活動期間1970-1972
レスター出身のグループ。プログレッシヴ・レーベルのNeonに残した唯一のアルバムは、キーフの手による印象的なジャケット・デザインに加えてメロトロンによる音作りが非常に個性的な作品。当時セールス的な成功は収められなかったが、後年になって再評価され、フォーク、プログレ・ファン必聴の1枚となっている。メンバー5人のうち3人がメロトロンを使うということも話題となった。
本アルバム制作は言わば「偶然の産物」で、カーディフでのギグの帰路、メンバーを乗せたバンがウェールズの田舎道で故障。それを助けたのがロックフィールド・スタジオのプロデューサー、エンジニアのKingsley Wardだった。Wardはちょうど新たな逸材を探していた最中で、彼らがメロトロンを所有していることに興味を惹かれ、オーディションを通してレコーディングが決定した。
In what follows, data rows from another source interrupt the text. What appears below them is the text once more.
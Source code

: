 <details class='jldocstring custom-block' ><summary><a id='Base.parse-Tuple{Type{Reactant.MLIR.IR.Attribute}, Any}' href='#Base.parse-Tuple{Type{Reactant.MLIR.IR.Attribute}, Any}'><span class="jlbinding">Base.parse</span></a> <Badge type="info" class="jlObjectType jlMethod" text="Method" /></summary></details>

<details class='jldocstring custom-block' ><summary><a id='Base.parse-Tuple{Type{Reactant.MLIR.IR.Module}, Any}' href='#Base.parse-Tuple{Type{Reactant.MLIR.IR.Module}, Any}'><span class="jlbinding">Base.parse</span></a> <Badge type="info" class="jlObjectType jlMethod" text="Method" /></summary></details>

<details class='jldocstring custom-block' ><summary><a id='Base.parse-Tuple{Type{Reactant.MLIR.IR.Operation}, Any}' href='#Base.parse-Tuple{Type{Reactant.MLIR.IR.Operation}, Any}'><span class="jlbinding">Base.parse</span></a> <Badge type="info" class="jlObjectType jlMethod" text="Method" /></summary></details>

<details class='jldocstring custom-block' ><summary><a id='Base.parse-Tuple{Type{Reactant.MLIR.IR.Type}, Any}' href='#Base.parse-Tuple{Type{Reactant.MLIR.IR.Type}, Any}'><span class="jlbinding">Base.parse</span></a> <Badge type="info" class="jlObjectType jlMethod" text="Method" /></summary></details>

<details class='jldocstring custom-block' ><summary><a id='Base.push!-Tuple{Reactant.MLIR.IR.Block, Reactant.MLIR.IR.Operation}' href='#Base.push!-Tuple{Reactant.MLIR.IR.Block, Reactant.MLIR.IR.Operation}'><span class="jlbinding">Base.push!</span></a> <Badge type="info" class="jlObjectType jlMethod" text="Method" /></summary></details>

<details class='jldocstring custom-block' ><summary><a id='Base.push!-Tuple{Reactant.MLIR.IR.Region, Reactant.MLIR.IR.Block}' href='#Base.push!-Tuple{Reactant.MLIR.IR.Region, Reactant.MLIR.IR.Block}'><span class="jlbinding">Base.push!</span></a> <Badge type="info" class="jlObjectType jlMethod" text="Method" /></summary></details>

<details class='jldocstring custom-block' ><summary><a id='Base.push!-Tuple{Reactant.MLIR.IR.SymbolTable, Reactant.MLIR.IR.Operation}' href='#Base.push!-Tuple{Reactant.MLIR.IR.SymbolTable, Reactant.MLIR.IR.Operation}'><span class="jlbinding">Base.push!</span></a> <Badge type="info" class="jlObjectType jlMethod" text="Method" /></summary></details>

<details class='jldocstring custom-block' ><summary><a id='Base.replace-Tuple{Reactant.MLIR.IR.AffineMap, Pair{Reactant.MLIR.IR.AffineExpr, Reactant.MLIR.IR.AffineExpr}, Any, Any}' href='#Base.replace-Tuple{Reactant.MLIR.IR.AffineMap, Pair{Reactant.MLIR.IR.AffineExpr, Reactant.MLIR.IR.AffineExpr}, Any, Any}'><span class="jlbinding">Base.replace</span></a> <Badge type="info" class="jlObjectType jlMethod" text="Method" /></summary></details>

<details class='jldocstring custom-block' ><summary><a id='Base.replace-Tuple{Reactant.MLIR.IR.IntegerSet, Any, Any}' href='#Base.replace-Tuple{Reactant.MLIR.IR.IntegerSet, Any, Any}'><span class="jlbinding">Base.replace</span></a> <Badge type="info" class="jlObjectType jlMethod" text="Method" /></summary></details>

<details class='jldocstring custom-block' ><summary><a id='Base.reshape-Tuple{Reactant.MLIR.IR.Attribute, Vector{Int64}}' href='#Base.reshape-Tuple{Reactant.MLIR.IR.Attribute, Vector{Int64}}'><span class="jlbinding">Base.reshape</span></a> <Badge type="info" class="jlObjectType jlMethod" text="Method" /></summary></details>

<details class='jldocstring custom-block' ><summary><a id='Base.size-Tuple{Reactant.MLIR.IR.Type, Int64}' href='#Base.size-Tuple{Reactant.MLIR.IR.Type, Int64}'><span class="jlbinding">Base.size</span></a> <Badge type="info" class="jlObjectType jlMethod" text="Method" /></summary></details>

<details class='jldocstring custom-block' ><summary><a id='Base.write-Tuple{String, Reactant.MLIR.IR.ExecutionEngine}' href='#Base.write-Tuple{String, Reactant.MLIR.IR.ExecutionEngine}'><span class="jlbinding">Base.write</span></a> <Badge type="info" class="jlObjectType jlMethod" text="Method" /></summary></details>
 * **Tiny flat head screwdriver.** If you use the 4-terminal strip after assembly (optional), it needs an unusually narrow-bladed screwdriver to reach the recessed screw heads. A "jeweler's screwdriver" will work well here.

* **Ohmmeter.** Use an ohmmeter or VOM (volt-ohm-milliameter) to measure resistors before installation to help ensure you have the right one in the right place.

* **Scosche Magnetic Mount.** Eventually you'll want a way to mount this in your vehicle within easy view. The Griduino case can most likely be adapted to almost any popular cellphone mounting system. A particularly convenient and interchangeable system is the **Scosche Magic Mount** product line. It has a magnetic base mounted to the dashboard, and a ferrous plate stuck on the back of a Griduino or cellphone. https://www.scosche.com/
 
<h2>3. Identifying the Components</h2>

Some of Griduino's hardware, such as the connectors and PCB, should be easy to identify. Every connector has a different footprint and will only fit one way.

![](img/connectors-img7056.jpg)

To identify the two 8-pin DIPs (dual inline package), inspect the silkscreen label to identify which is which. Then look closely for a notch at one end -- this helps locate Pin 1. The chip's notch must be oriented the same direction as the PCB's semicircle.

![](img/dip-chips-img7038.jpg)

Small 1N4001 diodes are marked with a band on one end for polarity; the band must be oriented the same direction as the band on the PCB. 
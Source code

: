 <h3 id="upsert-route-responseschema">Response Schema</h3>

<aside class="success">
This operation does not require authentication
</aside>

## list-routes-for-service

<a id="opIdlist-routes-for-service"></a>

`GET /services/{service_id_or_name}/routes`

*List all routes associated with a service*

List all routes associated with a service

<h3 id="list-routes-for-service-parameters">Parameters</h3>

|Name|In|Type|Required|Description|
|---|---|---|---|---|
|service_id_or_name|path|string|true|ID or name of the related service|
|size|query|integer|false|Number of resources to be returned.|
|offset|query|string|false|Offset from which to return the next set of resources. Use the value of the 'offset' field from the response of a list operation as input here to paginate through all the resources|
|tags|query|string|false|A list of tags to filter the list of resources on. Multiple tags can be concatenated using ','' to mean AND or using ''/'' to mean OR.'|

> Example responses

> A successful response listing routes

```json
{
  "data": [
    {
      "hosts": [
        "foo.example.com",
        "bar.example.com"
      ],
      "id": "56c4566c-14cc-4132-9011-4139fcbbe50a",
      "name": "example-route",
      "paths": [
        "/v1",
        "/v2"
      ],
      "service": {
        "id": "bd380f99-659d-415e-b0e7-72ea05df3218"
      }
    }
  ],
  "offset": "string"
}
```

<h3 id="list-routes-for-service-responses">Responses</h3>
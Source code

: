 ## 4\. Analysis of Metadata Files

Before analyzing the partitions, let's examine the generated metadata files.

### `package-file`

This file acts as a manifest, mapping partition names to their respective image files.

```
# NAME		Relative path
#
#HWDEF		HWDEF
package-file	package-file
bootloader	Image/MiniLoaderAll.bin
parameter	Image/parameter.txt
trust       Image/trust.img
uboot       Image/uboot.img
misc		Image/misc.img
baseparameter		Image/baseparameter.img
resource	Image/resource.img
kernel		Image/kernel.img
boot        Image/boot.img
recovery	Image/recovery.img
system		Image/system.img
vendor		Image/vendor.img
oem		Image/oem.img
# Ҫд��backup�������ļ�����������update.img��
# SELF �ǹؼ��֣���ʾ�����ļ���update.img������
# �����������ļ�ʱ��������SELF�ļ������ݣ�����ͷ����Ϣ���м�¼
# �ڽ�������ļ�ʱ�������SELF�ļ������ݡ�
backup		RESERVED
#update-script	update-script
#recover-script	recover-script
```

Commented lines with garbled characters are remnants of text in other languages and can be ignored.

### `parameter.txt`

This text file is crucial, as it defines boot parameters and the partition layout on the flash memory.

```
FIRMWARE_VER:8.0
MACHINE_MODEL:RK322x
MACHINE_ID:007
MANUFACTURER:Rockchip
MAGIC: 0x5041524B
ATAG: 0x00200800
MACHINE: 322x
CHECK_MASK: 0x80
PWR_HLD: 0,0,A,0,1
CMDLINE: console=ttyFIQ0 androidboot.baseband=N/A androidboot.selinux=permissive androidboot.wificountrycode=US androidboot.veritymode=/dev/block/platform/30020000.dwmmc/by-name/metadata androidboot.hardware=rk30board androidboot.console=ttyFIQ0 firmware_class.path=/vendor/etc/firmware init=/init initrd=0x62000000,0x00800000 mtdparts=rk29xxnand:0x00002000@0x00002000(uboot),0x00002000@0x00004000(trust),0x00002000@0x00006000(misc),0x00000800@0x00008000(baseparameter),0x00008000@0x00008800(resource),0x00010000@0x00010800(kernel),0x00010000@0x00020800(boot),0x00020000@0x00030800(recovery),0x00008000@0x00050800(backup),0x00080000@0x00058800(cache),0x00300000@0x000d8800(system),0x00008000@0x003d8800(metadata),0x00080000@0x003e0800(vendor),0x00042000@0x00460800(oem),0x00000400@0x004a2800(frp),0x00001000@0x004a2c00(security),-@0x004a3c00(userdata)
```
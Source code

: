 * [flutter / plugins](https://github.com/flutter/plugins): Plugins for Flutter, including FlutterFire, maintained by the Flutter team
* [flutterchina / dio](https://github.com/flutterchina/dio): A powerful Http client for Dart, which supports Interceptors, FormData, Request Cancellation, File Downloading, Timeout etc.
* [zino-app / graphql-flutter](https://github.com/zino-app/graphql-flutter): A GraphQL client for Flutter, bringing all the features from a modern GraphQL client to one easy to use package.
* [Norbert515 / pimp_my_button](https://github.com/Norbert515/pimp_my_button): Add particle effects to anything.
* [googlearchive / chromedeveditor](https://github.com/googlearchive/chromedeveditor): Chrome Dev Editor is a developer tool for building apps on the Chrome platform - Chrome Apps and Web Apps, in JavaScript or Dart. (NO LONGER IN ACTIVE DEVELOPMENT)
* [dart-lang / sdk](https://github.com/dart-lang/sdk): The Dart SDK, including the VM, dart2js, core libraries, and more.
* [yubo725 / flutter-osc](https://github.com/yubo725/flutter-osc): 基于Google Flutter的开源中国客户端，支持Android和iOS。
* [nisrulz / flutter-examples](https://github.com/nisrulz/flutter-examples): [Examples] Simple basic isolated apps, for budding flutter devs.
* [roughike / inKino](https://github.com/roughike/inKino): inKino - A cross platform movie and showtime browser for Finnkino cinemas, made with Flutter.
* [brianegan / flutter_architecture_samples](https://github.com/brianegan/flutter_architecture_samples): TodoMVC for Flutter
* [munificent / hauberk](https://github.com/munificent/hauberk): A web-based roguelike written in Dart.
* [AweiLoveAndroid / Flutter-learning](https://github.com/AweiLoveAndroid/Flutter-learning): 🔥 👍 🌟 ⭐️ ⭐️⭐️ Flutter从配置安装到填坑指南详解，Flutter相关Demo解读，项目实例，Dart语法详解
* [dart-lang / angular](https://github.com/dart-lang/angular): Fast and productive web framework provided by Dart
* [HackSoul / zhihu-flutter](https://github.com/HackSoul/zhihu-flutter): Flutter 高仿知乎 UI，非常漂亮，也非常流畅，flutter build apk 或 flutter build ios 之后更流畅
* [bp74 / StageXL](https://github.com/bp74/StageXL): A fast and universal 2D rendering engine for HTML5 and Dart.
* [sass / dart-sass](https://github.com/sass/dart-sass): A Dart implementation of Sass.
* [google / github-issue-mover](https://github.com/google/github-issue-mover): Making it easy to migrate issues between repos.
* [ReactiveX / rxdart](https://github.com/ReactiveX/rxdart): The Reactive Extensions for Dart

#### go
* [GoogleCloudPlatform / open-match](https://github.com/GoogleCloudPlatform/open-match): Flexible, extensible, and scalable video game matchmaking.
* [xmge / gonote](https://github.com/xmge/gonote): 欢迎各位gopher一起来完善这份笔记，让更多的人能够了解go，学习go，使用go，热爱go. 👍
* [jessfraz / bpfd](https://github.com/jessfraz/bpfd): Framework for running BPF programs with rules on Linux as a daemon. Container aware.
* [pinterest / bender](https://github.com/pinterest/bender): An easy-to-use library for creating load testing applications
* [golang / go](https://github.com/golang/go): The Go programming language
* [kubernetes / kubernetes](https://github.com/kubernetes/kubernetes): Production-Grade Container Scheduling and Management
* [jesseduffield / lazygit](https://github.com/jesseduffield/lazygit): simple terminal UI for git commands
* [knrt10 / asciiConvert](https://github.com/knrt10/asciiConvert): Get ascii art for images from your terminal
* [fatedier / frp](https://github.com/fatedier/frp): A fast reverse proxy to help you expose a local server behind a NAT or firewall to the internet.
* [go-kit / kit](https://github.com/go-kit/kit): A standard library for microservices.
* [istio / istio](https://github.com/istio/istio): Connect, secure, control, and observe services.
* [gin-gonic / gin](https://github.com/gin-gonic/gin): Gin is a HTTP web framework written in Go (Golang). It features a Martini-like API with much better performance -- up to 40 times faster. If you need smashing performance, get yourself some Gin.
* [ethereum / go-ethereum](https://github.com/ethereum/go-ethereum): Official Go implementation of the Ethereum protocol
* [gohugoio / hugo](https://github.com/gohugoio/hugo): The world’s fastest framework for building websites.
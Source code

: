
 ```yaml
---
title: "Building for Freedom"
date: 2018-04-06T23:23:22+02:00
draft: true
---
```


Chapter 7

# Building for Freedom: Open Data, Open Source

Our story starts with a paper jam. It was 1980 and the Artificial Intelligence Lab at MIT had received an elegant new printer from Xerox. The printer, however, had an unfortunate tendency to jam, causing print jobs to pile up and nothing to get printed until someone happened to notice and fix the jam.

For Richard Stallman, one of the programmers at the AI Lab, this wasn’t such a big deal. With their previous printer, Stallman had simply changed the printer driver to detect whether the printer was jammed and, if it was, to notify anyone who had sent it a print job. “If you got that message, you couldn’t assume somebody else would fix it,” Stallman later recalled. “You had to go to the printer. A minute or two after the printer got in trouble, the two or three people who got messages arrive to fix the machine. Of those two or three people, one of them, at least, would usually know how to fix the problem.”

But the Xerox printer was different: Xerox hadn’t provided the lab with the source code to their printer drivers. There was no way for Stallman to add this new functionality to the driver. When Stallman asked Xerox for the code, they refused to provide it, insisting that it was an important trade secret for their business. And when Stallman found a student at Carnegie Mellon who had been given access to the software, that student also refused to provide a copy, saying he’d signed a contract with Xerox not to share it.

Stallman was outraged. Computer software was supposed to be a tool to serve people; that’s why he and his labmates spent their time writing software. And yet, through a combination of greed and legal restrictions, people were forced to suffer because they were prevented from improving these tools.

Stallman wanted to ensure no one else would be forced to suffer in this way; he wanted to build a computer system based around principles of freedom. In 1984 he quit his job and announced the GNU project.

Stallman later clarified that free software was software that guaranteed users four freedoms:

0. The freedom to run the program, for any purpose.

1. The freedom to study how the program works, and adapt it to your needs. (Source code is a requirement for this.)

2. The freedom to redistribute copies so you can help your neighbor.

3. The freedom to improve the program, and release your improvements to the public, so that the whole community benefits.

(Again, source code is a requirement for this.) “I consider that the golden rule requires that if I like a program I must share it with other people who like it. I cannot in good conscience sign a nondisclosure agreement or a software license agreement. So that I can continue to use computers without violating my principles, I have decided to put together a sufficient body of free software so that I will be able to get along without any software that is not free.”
プロデュースは名手Gus Dudgeonが担当し、そのロックフィールド・スタジオ(一部ロンドン)で録音が行われた。
リリース後はVelvet Undergroundの英国公演の前座など積極的なツアーが組まれたものの、商業的な成功は収められず、72年にグループは解散を迎えている。当時お蔵入りとなったセカンド・アルバム用の録音も行われていたようで、2007年になって「The Untitled2」としてCD再発されている。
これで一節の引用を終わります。